Отказано в выполнении встроенного сценария, поскольку он нарушает директиву политики безопасности контента.


Непойманное (обещающее) событие Контекст https://meet.google.com/ Трассировки стека loader.js:36 (безымянная функция)


  • Extension.sh — это код для загрузки файлов js в коде. Эта оболочка использовалась для загрузки файлов.

  • Структура папок
    расширение
    -face-kandmarks-detection.js
    -ImMarkIMG.js
    -extensions.sh
    -main.js
    -loader.js
    -manifest.json
    -tf-backend-webgl.js
    -tf-converter.js
    -tf-core.js


расширения.sh

#!/usr/bin/env bash

#NOTE: if you are on macOS, update to bash v4 i.e brew install bash

rm -rf extension extension.zip
cp -r public extension 
cd extension
 
declare -A scripts0=(
    [file]='tf-core.js'
    [url]='https://unpkg.com/@tensorflow/[email protected]/dist/tf-core.js'
)
declare -A scripts1=(
    [file]='tf-converter.js'
    [url]='https://unpkg.com/@tensorflow/[email protected]/dist/tf-converter.js'
)
declare -A scripts2=(
    [file]='tf-backend-webgl.js'
    [url]='https://unpkg.com/@tensorflow/[email protected]/dist/tf-backend-webgl.js'
)
declare -A scripts3=(
    [file]='face-landmarks-detection.js'
    [url]='https://unpkg.com/@tensorflow-models/[email protected]/dist/face-landmarks-detection.js'
)

declare -n scripts
for scripts  in ${!scripts@}; do
  curl ${scripts[url]} -o ${scripts[file]}
  sed -i"" -e "s|${scripts[url]}|${scripts[file]}|g" main.js
done

zip -r extension.zip *
mv extension.zip ../



манифест.js

{
  "manifest_version": 3,
  "name": "Meet Face Hack Extension",
  "version": "0.0.1",
  "description": "Meet hack",
    "host_permissions": [
    "https://meet.google.com/"
  ],
  "content_scripts": [
    {
      "js": ["lmMarkImg.js","tf-core.js","tf-converter.js","tf- backend-webgl.js","face-landmarks-detection.js","loader.js","main.js"],
      "matches": ["https://meet.google.com/*"],
      "run_at": "document_start"
    }
  ]
}

загрузчик.js

function loadScript(src) {
  return new Promise((resolve, reject) => {
    const script = document.createElement('script')
    script.src = src
    script.onload = () => {
      console.info(`loaded: ${src}`)
      resolve()
    }
    script.onerror = (e) => reject(e)
    document.body.insertBefore(script, document.body.firstChild)
  })
}

async function loadLocalScript(path) {
  const res = await fetch(chrome.runtime.getURL(path), {method: 'GET'})
  const text = await res.text()
  const script = document.createElement('script')
  script.textContent = text
  document.body.insertBefore(script, document.body.firstChild)
}


async function load() {
  loadLocalScript("lmMarkImg.js")
  
  await loadScript("tf-core.js")
  await loadScript("tf-converter.js")
  await loadScript("tf-backend-webgl.js")
  await loadScript("face-landmarks-detection.js")

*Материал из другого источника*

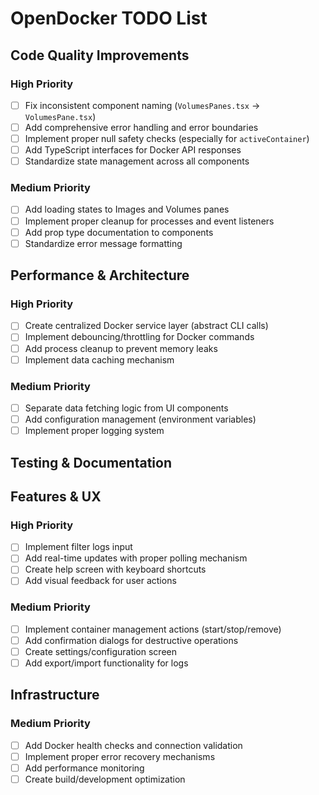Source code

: # OpenDocker TODO List

## Code Quality Improvements

### High Priority
- [ ] Fix inconsistent component naming (`VolumesPanes.tsx` → `VolumesPane.tsx`)
- [ ] Add comprehensive error handling and error boundaries
- [ ] Implement proper null safety checks (especially for `activeContainer`)
- [ ] Add TypeScript interfaces for Docker API responses
- [ ] Standardize state management across all components

### Medium Priority
- [ ] Add loading states to Images and Volumes panes
- [ ] Implement proper cleanup for processes and event listeners
- [ ] Add prop type documentation to components
- [ ] Standardize error message formatting

## Performance & Architecture

### High Priority
- [ ] Create centralized Docker service layer (abstract CLI calls)
- [ ] Implement debouncing/throttling for Docker commands
- [ ] Add process cleanup to prevent memory leaks
- [ ] Implement data caching mechanism

### Medium Priority
- [ ] Separate data fetching logic from UI components
- [ ] Add configuration management (environment variables)
- [ ] Implement proper logging system

## Testing & Documentation

## Features & UX

### High Priority
- [ ] Implement filter logs input
- [ ] Add real-time updates with proper polling mechanism
- [ ] Create help screen with keyboard shortcuts
- [ ] Add visual feedback for user actions

### Medium Priority
- [ ] Implement container management actions (start/stop/remove)
- [ ] Add confirmation dialogs for destructive operations
- [ ] Create settings/configuration screen
- [ ] Add export/import functionality for logs

## Infrastructure

### Medium Priority
- [ ] Add Docker health checks and connection validation
- [ ] Implement proper error recovery mechanisms
- [ ] Add performance monitoring
- [ ] Create build/development optimization
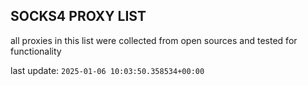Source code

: ## SOCKS4 PROXY LIST

all proxies in this list were collected from open sources and tested for functionality

last update: `2025-01-06 10:03:50.358534+00:00`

  loadLocalScript("main.js")
}

window.addEventListener('load', async (evt) => {
  await load()
})

main.js

const video = document.createElement('video')
const canvas = document.createElement('canvas')
const canvasCtx = canvas.getContext('2d')
let model = null
let keepAnimation = false

let imageIndex = 0
function getImage() {
  const image = lmMarkImages[imageIndex]
  imageIndex += 1
  if (imageIndex == lmMarkImages.length) {
    imageIndex = 0
  }

  return image
}

function drawImage(prediction) {
  let imageIndex = 0
  const boundingBox = prediction.boundingBox
  const x = boundingBox.topLeft[0]
  const y = boundingBox.topLeft[1]
  const w = boundingBox.bottomRight[0] - x
  const h = boundingBox.bottomRight[1] - y

  // draw Rectangle for debug
  // canvasCtx.strokeStyle = "rgb(255, 0, 0)";
  // canvasCtx.strokeRect(x, y, w, h)

  const image = getImage()
  canvasCtx.drawImage(image, x, y, w, h)
}

async function updateCanvas() {
  if (!keepAnimation) return

  if (model) {
    canvasCtx.drawImage(video, 0, 0, canvas.width, canvas.height)

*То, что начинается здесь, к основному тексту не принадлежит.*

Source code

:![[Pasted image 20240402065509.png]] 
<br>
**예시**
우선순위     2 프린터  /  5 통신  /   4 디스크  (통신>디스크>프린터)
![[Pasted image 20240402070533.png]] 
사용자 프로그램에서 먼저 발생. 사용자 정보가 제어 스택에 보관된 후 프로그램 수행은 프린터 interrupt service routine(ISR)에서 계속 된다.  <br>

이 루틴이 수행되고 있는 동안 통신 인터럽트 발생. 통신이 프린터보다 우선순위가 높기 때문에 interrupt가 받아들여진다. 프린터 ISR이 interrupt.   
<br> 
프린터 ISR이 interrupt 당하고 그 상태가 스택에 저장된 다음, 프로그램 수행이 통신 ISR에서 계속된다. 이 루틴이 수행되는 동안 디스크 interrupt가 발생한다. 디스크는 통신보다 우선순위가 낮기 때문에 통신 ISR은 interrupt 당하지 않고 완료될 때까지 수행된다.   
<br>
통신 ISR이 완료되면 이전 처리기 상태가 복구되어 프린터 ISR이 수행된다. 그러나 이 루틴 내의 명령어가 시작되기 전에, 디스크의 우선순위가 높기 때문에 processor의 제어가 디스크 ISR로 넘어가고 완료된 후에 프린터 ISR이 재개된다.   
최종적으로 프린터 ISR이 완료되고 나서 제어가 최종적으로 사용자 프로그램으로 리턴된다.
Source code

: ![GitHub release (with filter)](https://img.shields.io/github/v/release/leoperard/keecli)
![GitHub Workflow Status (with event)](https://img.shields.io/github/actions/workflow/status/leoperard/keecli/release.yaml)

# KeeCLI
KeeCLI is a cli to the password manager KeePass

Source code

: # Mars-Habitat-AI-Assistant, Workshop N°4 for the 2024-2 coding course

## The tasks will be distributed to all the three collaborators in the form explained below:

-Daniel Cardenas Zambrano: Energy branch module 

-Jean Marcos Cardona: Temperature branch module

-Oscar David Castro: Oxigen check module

    const predictions = await model.estimateFaces({ input: video })
    for (const prediction of predictions) {
      drawImage(prediction)
    }
  }
  requestAnimationFrame(updateCanvas)
}

function isScreenSharing(constraints) {
  return !constraints.video.deviceId
}

function replaceStopFunction(stream, videoTrack) {
  if (!videoTrack) return

  videoTrack._stop = videoTrack.stop
  videoTrack.stop = function () {
    keepAnimation = false
    videoTrack._stop()
    stream.getTracks().forEach((track) => {
      track.stop()
    })
  }
}

const _getUserMedia = navigator.mediaDevices.getUserMedia.bind(
  navigator.mediaDevices
)

navigator.mediaDevices.getUserMedia = async function (constraints) {
  const srcStream = await _getUserMedia(constraints)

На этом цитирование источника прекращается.